--- Input data Enclosed Below ---

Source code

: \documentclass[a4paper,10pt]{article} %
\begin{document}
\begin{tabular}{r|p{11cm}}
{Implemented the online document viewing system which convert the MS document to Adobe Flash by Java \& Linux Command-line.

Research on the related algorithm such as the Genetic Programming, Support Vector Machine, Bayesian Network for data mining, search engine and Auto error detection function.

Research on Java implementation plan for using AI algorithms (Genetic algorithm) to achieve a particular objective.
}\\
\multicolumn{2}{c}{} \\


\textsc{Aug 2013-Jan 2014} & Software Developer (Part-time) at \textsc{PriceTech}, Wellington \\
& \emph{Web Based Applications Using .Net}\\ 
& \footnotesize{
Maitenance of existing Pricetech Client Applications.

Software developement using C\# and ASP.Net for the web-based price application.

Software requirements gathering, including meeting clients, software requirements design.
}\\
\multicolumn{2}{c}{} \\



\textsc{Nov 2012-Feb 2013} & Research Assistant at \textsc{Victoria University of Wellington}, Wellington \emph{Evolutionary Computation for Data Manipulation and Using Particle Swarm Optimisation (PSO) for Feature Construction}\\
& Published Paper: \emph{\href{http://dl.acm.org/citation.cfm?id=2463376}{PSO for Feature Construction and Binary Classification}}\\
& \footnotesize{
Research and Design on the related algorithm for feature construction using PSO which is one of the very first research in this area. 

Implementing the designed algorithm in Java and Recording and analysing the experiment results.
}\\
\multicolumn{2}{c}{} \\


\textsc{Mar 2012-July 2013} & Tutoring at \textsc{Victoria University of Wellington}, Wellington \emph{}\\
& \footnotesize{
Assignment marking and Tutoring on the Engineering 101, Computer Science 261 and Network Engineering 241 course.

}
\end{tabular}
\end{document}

--- End of Enclosed Input data ---

What you have to do ▸ Please give the number of lines in the entries above that hold "Java", with no other text.

Answer to this problem ▸ 3